Umargul has no family and will travel alone. He is not sure of what he will find back home and hopes that at least a portion of his house is still accessible. Khayal is traveling with his wife. He was informed that their house was burned and relies on the help of some relatives for a place to sleep. He is planning to start his orchard over to make a living.
Umargul and Khayal were displaced from the Tirah Valley due to increased hostilities between rival armed groups and security operations. They spent the last seven months in Peshawar, where they received basic humanitarian assistance, including food rations comprising wheat flour, rice, cooking oil and pulses. They hope that the Pakistani Government and the international organizations will help them get through the winter.
In the last two weeks of September some 9,000 people returned from camps and host communities in Khyber Pakhtunkhwa to their homes in the Tirah Valley, in the Federally Administered Tribal Areas. Despite resource constraints, Government authorities and humanitarian partners have provided them with return packages, including transport, non-food items, food and basic health-care services.
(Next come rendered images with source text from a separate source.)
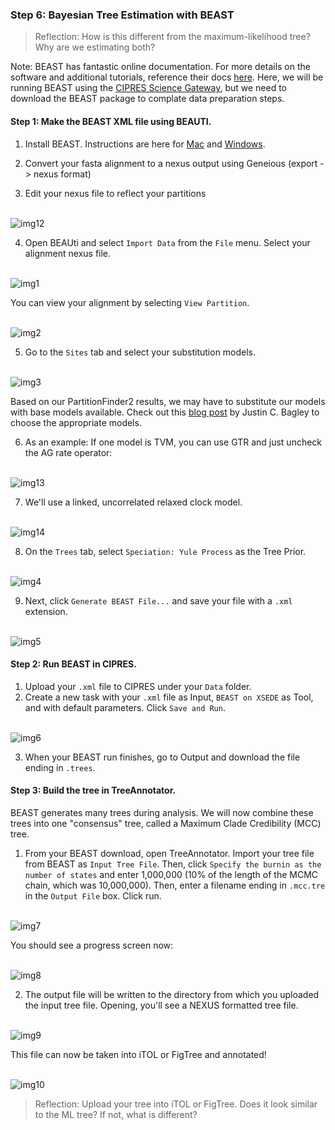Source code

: ### Step 6: Bayesian Tree Estimation with BEAST

> Reflection: How is this different from the maximum-likelihood tree? Why are we estimating both?

Note: BEAST has fantastic online documentation. For more details on the software and additional tutorials, reference their docs [here](https://beast.community/index.html). Here, we will be running BEAST using the [CIPRES Science Gateway](http://www.phylo.org), but we need to download the BEAST package to complate data preparation steps.

#### Step 1: Make the BEAST XML file using BEAUTI.

1. Install BEAST. Instructions are here for [Mac](https://beast.community/install_on_mac) and [Windows](https://beast.community/install_on_windows).

2. Convert your fasta alignment to a nexus output using Geneious (export -> nexus format)

3. Edit your nexus file to reflect your partitions

<br>![img12](/images/beast12.png) <br>

4. Open BEAUti and select `Import Data` from the `File` menu. Select your alignment nexus file.

<br>![img1](/images/beast1.png) <br>

You can view your alignment by selecting `View Partition`.

<br>![img2](/images/beast2.png)<br>

5. Go to the `Sites` tab and select your substitution models.

<br>![img3](/images/beast3.png)<br>

Based on our PartitionFinder2 results, we may have to substitute our models with base models available. Check out this [blog post](BEAST_DNA_sub_models.pdf) by Justin C. Bagley to choose the appropriate models.

6. As an example: If one model is TVM, you can use GTR and just uncheck the AG rate operator:

<br>![img13](/images/beast13.png)<br>

7. We'll use a linked, uncorrelated relaxed clock model.

<br>![img14](/images/beast14.png)<br>

8. On the `Trees` tab, select `Speciation: Yule Process` as the Tree Prior.

<br>![img4](/images/beast4.png)<br>

9. Next, click `Generate BEAST File...` and save your file with a `.xml` extension.

<br>![img5](/images/beast5.png)<br>


#### Step 2: Run BEAST in CIPRES.

1. Upload your `.xml` file to CIPRES under your `Data` folder.
2. Create a new task with your `.xml` file as Input, `BEAST on XSEDE` as Tool, and with default parameters. Click `Save and Run`.

<br>![img6](/images/beast6.png)<br>

3. When your BEAST run finishes, go to Output and download the file ending in `.trees`.

#### Step 3: Build the tree in TreeAnnotator.
BEAST generates many trees during analysis. We will now combine these trees into one "consensus" tree, called a Maximum Clade Credibility (MCC) tree.

1. From your BEAST download, open TreeAnnotator. Import your tree file from BEAST as `Input Tree File`. Then, click `Specify the burnin as the number of states` and enter 1,000,000 (10% of the length of the MCMC chain, which was 10,000,000). Then, enter a filename ending in `.mcc.tre` in the `Output File` box. Click run.

<br>![img7](/images/beast7.png)<br>

You should see a progress screen now:

<br>![img8](/images/beast8.png)<br>

2. The output file will be written to the directory from which you uploaded the input tree file. Opening, you'll see a NEXUS formatted tree file.

<br>![img9](/images/beast9.png)<br>

This file can now be taken into iTOL or FigTree and annotated!

<br>![img10](/images/beast10.png)<br>


> Reflection: Upload your tree into iTOL or FigTree. Does it look similar to the ML tree? If not, what is different?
UN Resident Coordinator and Humanitarian Coordinator in Pakistan, Timo Pakkala, and other senior UN officials from the Pakistani Government visited the Kohat Return Facilitation Center on a joint mission to evaluate the humanitarian support being provided to displaced families.
The Government of Pakistan contributed 75,000 metric tons of wheat allowing humanitarian support during most of 2013. Lola Castro, WFP’s representative in Pakistan, said that a second tranche of 75,000 metric tons of wheat is crucial to provide the returnees with food for at least nine additional months.